Jakarta (ANTARA) - Komisi Pemberantasan Korupsi (KPK) menelusuri sumber dana suap kepada Bupati Indramayu nonaktif Supendi (SP) hasil penggeledahan di kantor Bank Perkreditan Rakyat (BPR) Indramayu dan rumah Direktur Utama BPR Indramayu, Selasa.

"Dari lokasi penggeledahan disita sejumlah dokumen keuangan terkait dengan dugaan sumber dana suap terhadap Bupati Indramayu," kata Juru Bicara KPK Febri Diansyah di gedung KPK, Jakarta, Selasa.

Diketahui, KPK pada Selasa menggeledah dua lokasi dalam penyidikan kasus suap terkait pengaturan proyek di lingkungan Pemerintah Kabupaten Indramayu, Jawa Barat Tahun 2019.

Baca juga: KPK telusuri aliran dana kepada rekanan suap proyek di Indramayu

Dua lokasi yang digeledah, yakni kantor BPR Indramayu di Jalan S Parman Indramayu dan rumah Dirut BPR Indramayu di Jalan Yos Sudarosi Indramayu.

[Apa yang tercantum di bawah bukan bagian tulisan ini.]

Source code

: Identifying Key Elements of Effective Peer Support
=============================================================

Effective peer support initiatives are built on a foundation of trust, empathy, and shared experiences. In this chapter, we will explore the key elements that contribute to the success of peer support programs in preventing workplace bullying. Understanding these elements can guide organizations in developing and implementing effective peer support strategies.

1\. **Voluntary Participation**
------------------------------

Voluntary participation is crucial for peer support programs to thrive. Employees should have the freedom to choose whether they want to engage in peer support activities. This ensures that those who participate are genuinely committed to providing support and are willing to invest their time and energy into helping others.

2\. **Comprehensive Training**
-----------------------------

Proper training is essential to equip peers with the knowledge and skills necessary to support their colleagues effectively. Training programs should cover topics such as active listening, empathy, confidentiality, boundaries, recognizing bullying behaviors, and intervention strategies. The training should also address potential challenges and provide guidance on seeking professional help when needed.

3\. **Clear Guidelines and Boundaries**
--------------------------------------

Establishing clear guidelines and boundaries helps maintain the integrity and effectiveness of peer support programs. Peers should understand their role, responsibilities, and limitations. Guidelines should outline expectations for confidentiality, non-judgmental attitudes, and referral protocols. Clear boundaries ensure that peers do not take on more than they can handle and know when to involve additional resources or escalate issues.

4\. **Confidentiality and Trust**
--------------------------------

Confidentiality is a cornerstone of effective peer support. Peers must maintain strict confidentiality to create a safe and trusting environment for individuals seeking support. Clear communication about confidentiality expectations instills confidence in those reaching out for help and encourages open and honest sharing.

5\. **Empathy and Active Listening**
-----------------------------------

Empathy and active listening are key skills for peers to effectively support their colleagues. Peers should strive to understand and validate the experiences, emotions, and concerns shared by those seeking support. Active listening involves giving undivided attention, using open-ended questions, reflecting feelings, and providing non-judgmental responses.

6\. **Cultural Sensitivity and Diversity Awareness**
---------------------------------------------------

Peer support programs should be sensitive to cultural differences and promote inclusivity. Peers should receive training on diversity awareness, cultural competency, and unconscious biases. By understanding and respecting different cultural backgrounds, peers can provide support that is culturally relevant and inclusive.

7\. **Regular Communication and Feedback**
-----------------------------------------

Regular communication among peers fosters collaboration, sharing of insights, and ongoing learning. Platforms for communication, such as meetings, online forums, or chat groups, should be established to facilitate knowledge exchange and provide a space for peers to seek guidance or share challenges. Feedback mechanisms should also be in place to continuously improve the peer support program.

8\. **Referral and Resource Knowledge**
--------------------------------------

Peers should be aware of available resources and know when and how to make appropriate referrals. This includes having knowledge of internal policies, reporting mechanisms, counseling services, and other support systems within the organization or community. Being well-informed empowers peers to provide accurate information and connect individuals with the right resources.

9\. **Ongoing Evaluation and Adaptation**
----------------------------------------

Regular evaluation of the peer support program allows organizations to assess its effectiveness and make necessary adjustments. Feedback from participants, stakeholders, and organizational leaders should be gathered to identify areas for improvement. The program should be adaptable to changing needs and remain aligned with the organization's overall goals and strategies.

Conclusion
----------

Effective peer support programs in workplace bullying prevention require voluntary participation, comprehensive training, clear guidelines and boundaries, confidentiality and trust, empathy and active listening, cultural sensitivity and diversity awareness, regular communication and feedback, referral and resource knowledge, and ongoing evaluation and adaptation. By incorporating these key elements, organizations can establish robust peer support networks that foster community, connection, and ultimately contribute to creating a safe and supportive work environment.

KPK, Selasa juga memanggil dua saksi dalam penyidikan kasus itu untuk tersangka Supendi, yaitu Kasat Reskrim Polres Indramayu AKP Suseno Adi Wibowo dan Asisten Intelijen Kejaksaan Tinggi Kalimantan Tengah Abdillah. Namun, keduanya tidak memenuhi panggilan penyidik KPK.

"KPK masih berkoordinasi dengan Polri dan Kejaksaan untuk kebutuhan melakukan pemeriksaan terhadap dua saksi tersebut," ucap Febri.

KPK total telah menetapkan empat tersangka terkait kasus tersebut, yaitu Supendi, Kepala Dinas PUPR Kabupaten Indramayu Omarsyah (OMS), Kepala Bidang Jalan di Dinas PUPR Kabupaten Indramayu Wempy Triyono (WT), dan Carsa AS (CAS) dari unsur swasta.

Baca juga: KPK panggil anggota DPRD Jabar terkait kasus Bupati Indramayu nonaktif

Dalam kasus tersebut, Supendi, Omarsyah, dan Wempy diduga sebagai pihak penerima suap. Sedangkan sebagai pemberi, yakni Carsa.

Pemberian yang dilakukan Carsa pada Supendi dan pejabat Dinas PUPR diduga merupakan bagian dari komitmen fee 5 sampai 7 persen dari nilai proyek.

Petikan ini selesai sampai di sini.